§ EXERCISE DETAILS:
Which of the lines below include the word "data"? Pull each one out.

─── RECORDS TO PROCESS ───

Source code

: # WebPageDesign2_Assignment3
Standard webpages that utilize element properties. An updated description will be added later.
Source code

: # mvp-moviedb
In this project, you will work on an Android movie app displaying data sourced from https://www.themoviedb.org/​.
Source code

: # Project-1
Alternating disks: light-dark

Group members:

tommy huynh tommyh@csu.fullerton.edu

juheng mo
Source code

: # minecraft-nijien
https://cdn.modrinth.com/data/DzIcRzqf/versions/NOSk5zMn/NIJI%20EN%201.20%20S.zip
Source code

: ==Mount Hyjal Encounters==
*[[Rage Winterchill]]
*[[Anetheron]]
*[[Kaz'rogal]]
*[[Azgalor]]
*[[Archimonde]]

───

§ WORKED SOLUTION:
In this project, you will work on an Android movie app displaying data sourced from https://www.themoviedb.org/​.
https://cdn.modrinth.com/data/DzIcRzqf/versions/NOSk5zMn/NIJI%20EN%201.20%20S.zip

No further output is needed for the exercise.